ACTION ITEM -
All that is wanted is the lines from the first line of the listing below through the line containing "The webform is", written out exactly with pictures left out.

DATA EXCERPTS -

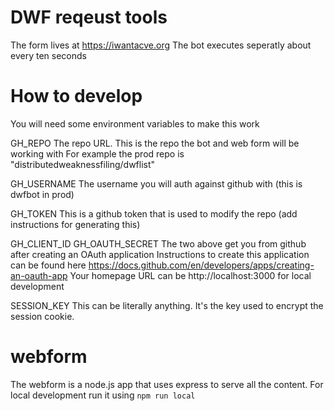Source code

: # DWF reqeust tools

The form lives at https://iwantacve.org
The bot executes seperatly about every ten seconds

# How to develop

You will need some environment variables to make this work

GH_REPO
The repo URL. This is the repo the bot and web form will be working with
For example the prod repo is "distributedweaknessfiling/dwflist"

GH_USERNAME
The username you will auth against github with (this is dwfbot in prod)

GH_TOKEN
This is a github token that is used to modify the repo
(add instructions for generating this)

GH_CLIENT_ID
GH_OAUTH_SECRET
The two above get you from github after creating an OAuth application
Instructions to create this application can be found here
https://docs.github.com/en/developers/apps/creating-an-oauth-app
Your homepage URL can be http://localhost:3000 for local development


SESSION_KEY
This can be literally anything. It's the key used to encrypt the session
cookie.

# webform

The webform is a node.js app that uses express to serve all the content.
For local development run it using `npm run local`
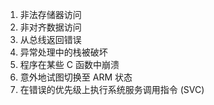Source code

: 1. 非法存储器访问  
1. 非对齐数据访问  
1. 从总线返回错误  
1. 异常处理中的栈被破坏  
1. 程序在某些 C 函数中崩溃  
1. 意外地试图切换至 ARM 状态  
1. 在错误的优先级上执行系统服务调用指令 (SVC)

OUTPUT FOR THIS TASK -
Source code

: # DWF reqeust tools

The form lives at https://iwantacve.org
The bot executes seperatly about every ten seconds

# How to develop

You will need some environment variables to make this work

GH_REPO
The repo URL. This is the repo the bot and web form will be working with
For example the prod repo is "distributedweaknessfiling/dwflist"

GH_USERNAME
The username you will auth against github with (this is dwfbot in prod)

GH_TOKEN
This is a github token that is used to modify the repo
(add instructions for generating this)

GH_CLIENT_ID
GH_OAUTH_SECRET
The two above get you from github after creating an OAuth application
Instructions to create this application can be found here
https://docs.github.com/en/developers/apps/creating-an-oauth-app
Your homepage URL can be http://localhost:3000 for local development


SESSION_KEY
This can be literally anything. It's the key used to encrypt the session
cookie.

# webform

The webform is a node.js app that uses express to serve all the content.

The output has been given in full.